Другое дело, разбогатевшие хостесс вроде Алекс и Свит. Они могли почивать на лаврах своей былой популярности у клиентов, ведь накопления их позволяли им остановиться, но они уже не могли этого сделать. И зарабатывали деньги ради денег. Один из гостей подарил Свит огромный, необычайно красивый, букет цветов. Она была в бешенстве: «Что ты тут сопли распускаешь? Мне нужно золото!». И выбросила цветы в урну. Только алчность и воспалённое самолюбие руководили ими. А самолюбием руководил клуб, который неусыпно следил за тем, чтобы каждая была в курсе успехов другой, испытывала зависть и вступала в соперничество с ней.
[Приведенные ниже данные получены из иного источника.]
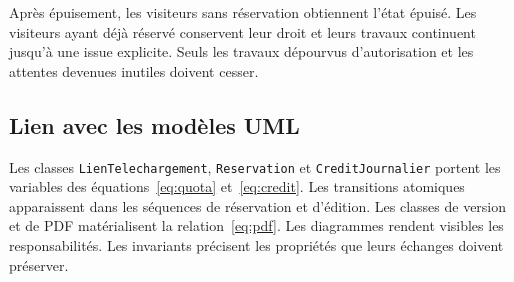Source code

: Après épuisement, les visiteurs sans réservation obtiennent l'état épuisé. Les visiteurs ayant déjà réservé conservent leur droit et leurs travaux continuent jusqu'à une issue explicite. Seuls les travaux dépourvus d'autorisation et les attentes devenues inutiles doivent cesser.

\subsection{Lien avec les modèles UML}
Les classes \texttt{LienTelechargement}, \texttt{Reservation} et \texttt{CreditJournalier} portent les variables des équations~\eqref{eq:quota} et~\eqref{eq:credit}. Les transitions atomiques apparaissent dans les séquences de réservation et d'édition. Les classes de version et de PDF matérialisent la relation~\eqref{eq:pdf}. Les diagrammes rendent visibles les responsabilités. Les invariants précisent les propriétés que leurs échanges doivent préserver.
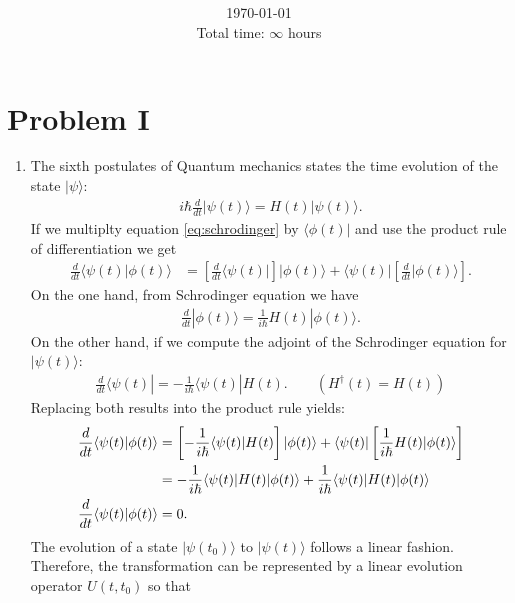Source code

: \documentclass[letterpaper,11pt,twoside]{article}
\title{\textbf{\assignment}\\\course\\{\Large\institution}}
\author{\autor}
\date{\today\\Total time: $\infty$ hours}
\newcommand{\ket}[1]{|#1\rangle}
\newcommand{\bra}[1]{\langle#1|}
\newcommand{\braket}[1]{\langle#1\rangle}
\begin{document}
\pagestyle{mainstyle}
\maketitle

\section*{Problem I}
\begin{enumerate}[itemsep=0pt,topsep=0pt,label=\alph*)]
  \item The sixth postulates of Quantum mechanics states the time evolution of the state $\ket{\psi}$: 
  \begin{align}
    i\hbar\frac{d}{dt}\ket{\psi(t)}=H(t)\ket{\psi(t)}.
    \label{eq:schrodinger}
  \end{align}
  If we multiplty equation \eqref{eq:schrodinger} by $\bra{\phi(t)}$ and use the product rule of differentiation we get 
  \begin{align*}
    \frac{d}{dt}\braket{\psi(t)|\phi(t)}&=\left[\frac{d}{dt}\bra{\psi(t)}\right]\ket{\phi(t)}+\bra{\psi(t)}\left[\frac{d}{dt}\ket{\phi(t)}\right].
  \end{align*}
  On the one hand, from Schrodinger equation we have 
  \begin{align*}
    \frac{d}{dt}\ket{\phi(t)}=\frac{1}{i\hbar}H(t)\ket{\phi(t)}.
  \end{align*}
  On the other hand, if we compute the adjoint of the Schrodinger equation for $\ket{\psi(t)}$:
  \begin{align*}
    \frac{d}{dt}\bra{\psi(t)}=-\frac{1}{i\hbar}\bra{\psi(t)}H(t).\qquad(H^\dagger(t)=H(t))
  \end{align*}
  Replacing both results into the product rule yields:
  \begin{align}
    \frac{d}{dt}\braket{\psi(t)|\phi(t)}&=\left[-\frac{1}{i\hbar}\bra{\psi(t)}H(t)\right]\ket{\phi(t)}+\bra{\psi(t)}\left[\frac{1}{i\hbar}H(t)\ket{\phi(t)}\right]\notag\\
    &=-\frac{1}{i\hbar}\braket{\psi(t)|H(t)|\phi(t)}+\frac{1}{i\hbar}\braket{\psi(t)|H(t)|\phi(t)}\label{eq:interproblem1}\\
    \frac{d}{dt}\braket{\psi(t)|\phi(t)}&=0.\notag
  \end{align}
  The evolution of a state $\ket{\psi(t_0)}$ to $\ket{\psi(t)}$ follows a linear fashion. Therefore, the transformation can be represented by a linear evolution operator 
  $U(t,t_0)$ so that 
  \begin{align}

\end{align}
\end{enumerate}
\end{document}
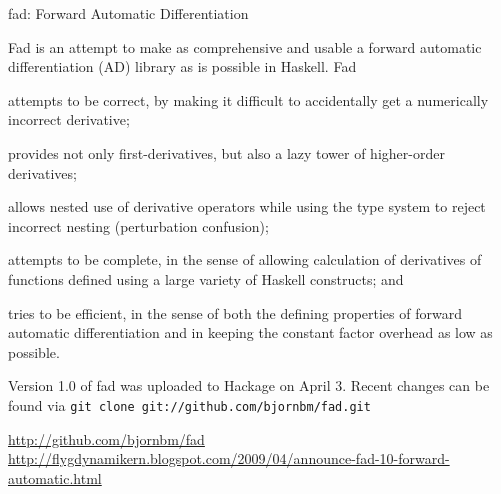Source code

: \documentclass{article}
\begin{document}
\begin{hcarentry}{fad: Forward Automatic Differentiation}
\makeheader


Fad is an attempt to make as comprehensive and usable a forward
automatic differentiation (AD) library as is possible in Haskell.  Fad
\begin{inparaenum}[(a)]
\item attempts to be correct, by making it difficult to accidentally
  get a numerically incorrect derivative;
\item provides not only first-derivatives, but also a lazy tower of
  higher-order derivatives;
\item allows nested use of derivative operators while using the type
  system to reject incorrect nesting (perturbation confusion);
\item attempts to be complete, in the sense of allowing calculation of
  derivatives of functions defined using a large variety of Haskell
  constructs; and
\item tries to be efficient, in the sense of both the defining
  properties of forward automatic differentiation and in keeping the
  constant factor overhead as low as possible.
\end{inparaenum}


Version 1.0 of fad was uploaded to Hackage on April 3. Recent changes
can be found via \texttt{git clone git://github.com/bjornbm/fad.git}



\FurtherReading
  \url{http://github.com/bjornbm/fad}\\
  \url{http://flygdynamikern.blogspot.com/2009/04/announce-fad-10-forward-automatic.html}
\end{hcarentry}
\end{document}
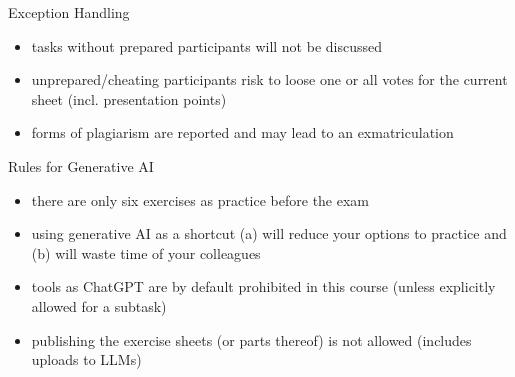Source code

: \begin{frame}{\insertsubsection}
	\begin{fancycolumns}[widths={40}]
		\begin{note}{Exception Handling}
			\begin{itemize}
				\item tasks without prepared participants will not be discussed
				\item unprepared/cheating participants risk to loose one or all votes for the current sheet (incl. presentation points)
				\item forms of plagiarism are reported and may lead to an exmatriculation
			\end{itemize}
		\end{note}
		\nextcolumn
		\begin{note}{Rules for Generative AI}
			\begin{itemize}
				\item there are only six exercises as practice before the exam
				\item using generative AI as a shortcut (a) will reduce your options to practice and (b) will waste time of your colleagues
				\item tools as ChatGPT are by default prohibited in this course (unless explicitly allowed for a subtask)
				\item publishing the exercise sheets (or parts thereof) is not allowed (includes uploads to LLMs)
			\end{itemize}
		\end{note}
	\end{fancycolumns}
\end{frame}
В клубе филиппинки красовались в блестящих топиках и плавках. Когда Момин увидел, что я в шортах, рассвирепел, страшно тараща на меня свои бычьи глаза:
— Penalty! Penalty! — орал он.
— Сколько ты хочешь? — спросила я спокойно.
— Тысяча иен!
— Да забери ты свою тысячу и заткнись, — буркнула я.
Вечером пришёл сильно пьяный Миша. Ольга задержалась с клиентом на дохане, и Миша сделал приглашение мне. Он очень развеселился, разглядывая всех нас, полунагих. Но после трёх бокалов пива безнадёжно опьянел, упал мне на плечо и стал плакать.
— Риза, не рюбовь, не рюбовь, — причитал он, — Русская обманчица! Джёпа прышчавая!
— А ты её видел?
— Кого? — недоумённо спросил Миша и даже перестал плакать.
— Ну, жопу её.
— Нет, — без лукавства ответил он.
— А что тогда говоришь?
Он угрюмо замолчал, но после непродолжительного молчания со смаком продолжил:
— Кача, я знаю, ты добрая. Я верю, я знаю, будешь счастливая. Да, ничего не поделать. Ты несвободная. Риза — сюка. Один я дурачок-снеговичок. Да-а… Она зрая рюсская! Злая, да-а.
Мише через раз удавалось выговорить букву «Л», потому что в японском языке нет этой буквы. Ему, как и всем японцам, она давалась не просто.
Я пошла за полотенцем, чтобы вытереть ему слёзы. А когда вернулась, у него вместе со слезами уже текли сопли и слюни. Я вытерла его, но он продолжал плакать и пускать сопливые пузыри. Я старалась не смотреть на него, но какая-то непонятная сила заставляла меня снова и снова смотреть на него через отвращение.
— Я спать больше не уметь! Страдать и пла-акать! — стонал он и качался.